И родина, и отчество затеряны, дрожащие,
            А почестей, топочущих по печени - тыщ в ней!

"Я-связи" все разорваны; разорные, позорные,
                Разбросанные взорами, бродящими в нигде,
Сходящие, следящие сквозь палку-дрын подзорную
           За грязью и за звёздами, застывшими в гнезде.

Раздастся крик бессмысленный (дейсвительно иль мысленный?):
           Стоит толпа разбрызганная в масках свистунов.
Скрипящих связей ветреных - любой и всякий высланный
           И спрыснутый вдобавок липким смехом болтунов.

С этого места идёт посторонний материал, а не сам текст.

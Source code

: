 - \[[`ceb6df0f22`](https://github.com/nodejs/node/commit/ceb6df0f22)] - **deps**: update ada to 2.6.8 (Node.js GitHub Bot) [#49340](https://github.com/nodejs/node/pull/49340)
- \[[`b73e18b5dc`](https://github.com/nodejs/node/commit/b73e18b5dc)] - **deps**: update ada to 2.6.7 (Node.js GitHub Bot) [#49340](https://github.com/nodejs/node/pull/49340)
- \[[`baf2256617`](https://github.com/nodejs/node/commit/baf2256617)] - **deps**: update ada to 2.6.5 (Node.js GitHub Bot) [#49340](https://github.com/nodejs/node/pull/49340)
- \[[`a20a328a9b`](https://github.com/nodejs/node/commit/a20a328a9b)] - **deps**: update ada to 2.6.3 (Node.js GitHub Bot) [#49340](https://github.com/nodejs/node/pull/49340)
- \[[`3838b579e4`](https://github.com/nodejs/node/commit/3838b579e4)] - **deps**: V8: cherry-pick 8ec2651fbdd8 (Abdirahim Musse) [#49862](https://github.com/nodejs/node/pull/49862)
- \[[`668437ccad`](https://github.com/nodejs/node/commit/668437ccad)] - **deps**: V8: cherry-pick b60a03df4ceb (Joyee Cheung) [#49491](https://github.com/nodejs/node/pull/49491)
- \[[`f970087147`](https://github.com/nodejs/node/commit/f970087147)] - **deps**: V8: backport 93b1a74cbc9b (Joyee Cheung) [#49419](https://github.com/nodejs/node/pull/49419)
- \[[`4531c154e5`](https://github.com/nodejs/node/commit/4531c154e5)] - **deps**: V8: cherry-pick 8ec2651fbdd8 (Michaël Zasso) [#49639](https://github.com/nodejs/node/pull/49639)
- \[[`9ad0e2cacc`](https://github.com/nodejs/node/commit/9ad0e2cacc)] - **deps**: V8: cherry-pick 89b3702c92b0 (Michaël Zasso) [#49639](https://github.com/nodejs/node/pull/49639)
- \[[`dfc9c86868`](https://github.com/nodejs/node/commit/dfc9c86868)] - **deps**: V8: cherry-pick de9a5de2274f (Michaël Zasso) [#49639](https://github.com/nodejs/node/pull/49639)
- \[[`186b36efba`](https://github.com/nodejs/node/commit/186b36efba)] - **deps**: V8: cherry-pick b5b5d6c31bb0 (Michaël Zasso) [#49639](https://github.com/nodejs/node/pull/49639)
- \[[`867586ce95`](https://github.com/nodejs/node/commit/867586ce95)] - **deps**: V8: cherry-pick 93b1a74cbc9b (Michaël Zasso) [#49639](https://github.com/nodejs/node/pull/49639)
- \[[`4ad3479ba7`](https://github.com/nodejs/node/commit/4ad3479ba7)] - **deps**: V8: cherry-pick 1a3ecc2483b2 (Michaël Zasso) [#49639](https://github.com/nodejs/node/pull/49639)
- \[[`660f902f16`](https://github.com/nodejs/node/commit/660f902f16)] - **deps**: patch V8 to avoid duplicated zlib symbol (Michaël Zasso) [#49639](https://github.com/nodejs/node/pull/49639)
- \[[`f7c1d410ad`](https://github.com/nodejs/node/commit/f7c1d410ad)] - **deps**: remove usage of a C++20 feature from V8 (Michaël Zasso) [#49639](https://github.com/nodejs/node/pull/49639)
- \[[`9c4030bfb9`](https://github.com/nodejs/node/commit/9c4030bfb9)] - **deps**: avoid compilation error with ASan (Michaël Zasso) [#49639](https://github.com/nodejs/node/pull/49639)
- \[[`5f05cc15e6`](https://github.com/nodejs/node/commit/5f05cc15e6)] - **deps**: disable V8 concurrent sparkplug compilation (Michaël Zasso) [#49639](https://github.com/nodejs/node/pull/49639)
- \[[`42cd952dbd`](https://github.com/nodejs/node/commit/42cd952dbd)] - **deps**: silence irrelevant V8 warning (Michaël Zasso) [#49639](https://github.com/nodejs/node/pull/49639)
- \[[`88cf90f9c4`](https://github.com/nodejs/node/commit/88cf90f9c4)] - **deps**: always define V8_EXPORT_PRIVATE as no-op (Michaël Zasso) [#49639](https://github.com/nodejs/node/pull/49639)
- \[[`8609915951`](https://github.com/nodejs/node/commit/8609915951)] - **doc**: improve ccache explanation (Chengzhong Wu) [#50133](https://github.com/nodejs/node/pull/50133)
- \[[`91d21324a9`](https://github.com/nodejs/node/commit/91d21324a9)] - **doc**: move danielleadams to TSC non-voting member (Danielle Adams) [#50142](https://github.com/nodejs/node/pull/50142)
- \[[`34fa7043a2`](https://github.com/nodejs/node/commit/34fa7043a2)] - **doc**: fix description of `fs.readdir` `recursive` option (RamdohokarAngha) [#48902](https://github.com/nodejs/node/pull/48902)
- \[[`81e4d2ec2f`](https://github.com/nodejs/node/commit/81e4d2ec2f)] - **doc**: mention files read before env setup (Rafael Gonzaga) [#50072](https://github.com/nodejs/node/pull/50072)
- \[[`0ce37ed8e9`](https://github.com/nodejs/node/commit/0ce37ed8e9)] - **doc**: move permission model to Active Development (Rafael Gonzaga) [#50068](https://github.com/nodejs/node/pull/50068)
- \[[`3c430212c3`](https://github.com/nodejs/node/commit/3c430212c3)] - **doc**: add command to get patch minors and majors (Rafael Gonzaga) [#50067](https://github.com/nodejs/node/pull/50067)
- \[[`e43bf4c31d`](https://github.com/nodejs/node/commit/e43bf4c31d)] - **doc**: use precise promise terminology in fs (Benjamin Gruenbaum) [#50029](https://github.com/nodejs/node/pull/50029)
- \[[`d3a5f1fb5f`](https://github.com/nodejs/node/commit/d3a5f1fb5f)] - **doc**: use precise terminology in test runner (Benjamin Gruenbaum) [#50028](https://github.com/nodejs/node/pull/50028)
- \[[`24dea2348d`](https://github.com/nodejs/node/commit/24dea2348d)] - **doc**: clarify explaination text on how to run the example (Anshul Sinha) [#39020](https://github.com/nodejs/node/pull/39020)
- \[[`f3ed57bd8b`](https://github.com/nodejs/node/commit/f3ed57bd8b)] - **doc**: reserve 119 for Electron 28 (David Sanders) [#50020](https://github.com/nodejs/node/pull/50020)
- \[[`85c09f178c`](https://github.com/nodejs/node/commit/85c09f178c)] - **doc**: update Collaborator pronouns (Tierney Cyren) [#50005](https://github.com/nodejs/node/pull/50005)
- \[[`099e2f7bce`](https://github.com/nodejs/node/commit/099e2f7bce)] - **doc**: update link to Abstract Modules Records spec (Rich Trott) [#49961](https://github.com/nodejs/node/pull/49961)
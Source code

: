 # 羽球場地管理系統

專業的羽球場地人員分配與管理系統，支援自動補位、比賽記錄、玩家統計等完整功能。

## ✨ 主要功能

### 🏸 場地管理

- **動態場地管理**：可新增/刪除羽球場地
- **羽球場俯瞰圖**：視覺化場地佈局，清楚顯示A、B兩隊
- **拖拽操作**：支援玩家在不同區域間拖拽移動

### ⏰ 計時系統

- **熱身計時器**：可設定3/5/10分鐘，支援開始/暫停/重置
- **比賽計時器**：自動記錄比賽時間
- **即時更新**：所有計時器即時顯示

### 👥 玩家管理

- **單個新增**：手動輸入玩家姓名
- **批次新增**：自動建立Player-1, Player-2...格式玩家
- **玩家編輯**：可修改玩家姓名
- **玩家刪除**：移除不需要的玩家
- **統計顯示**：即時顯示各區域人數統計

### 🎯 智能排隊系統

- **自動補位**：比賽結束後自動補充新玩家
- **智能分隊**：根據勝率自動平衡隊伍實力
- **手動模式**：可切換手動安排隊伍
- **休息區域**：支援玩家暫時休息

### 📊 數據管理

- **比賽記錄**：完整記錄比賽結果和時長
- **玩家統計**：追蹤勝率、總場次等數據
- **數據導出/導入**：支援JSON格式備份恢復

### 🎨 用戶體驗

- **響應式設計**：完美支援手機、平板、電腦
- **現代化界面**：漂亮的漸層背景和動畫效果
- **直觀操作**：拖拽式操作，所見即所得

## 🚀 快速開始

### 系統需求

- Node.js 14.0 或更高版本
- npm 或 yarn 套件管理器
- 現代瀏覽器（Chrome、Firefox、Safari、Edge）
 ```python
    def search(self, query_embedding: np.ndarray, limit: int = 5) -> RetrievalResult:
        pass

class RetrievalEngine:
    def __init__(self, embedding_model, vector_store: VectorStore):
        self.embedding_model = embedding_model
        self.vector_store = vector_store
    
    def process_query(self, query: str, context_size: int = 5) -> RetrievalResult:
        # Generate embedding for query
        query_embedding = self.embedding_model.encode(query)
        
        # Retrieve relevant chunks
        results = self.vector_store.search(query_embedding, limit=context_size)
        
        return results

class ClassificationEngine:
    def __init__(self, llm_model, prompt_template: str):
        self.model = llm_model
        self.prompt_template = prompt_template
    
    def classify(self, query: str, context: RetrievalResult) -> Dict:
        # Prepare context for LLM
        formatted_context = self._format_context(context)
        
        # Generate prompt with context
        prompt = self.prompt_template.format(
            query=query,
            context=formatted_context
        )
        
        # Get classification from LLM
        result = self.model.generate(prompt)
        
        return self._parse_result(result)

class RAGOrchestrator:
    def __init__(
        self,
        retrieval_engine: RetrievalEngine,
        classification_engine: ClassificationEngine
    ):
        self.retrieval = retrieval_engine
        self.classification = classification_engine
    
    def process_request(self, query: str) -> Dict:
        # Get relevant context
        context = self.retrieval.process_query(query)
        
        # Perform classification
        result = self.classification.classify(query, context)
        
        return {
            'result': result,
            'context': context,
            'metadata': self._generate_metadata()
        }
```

Стоит молчун отчаянный, случайно опечаленный,
                Прибыв к порту нечаянно, разыскивая мир,
И встречен вдруг военным маршем: воздух мечом сдавленный,
            Внутрь мрака зазвеневшего кричащей чумы пир.

Спокойно, но неистово восстания нечистого,
                Опутанного мыслями мерцающих тылов,
Беззвучные, без выстрелов, кинжалы рвут лучистые
         Пречистым ржавым светом, изнутри дымится кровь.

Борьбы, сдавившей ставками, заставленной булавками,
Порвать внутри всех глав, камин разжечь, бе желчи сжечь.
Страна, где никого вокруг, "никто" неловко гавкает,
            И непонятно, без причин затонет в себе течь.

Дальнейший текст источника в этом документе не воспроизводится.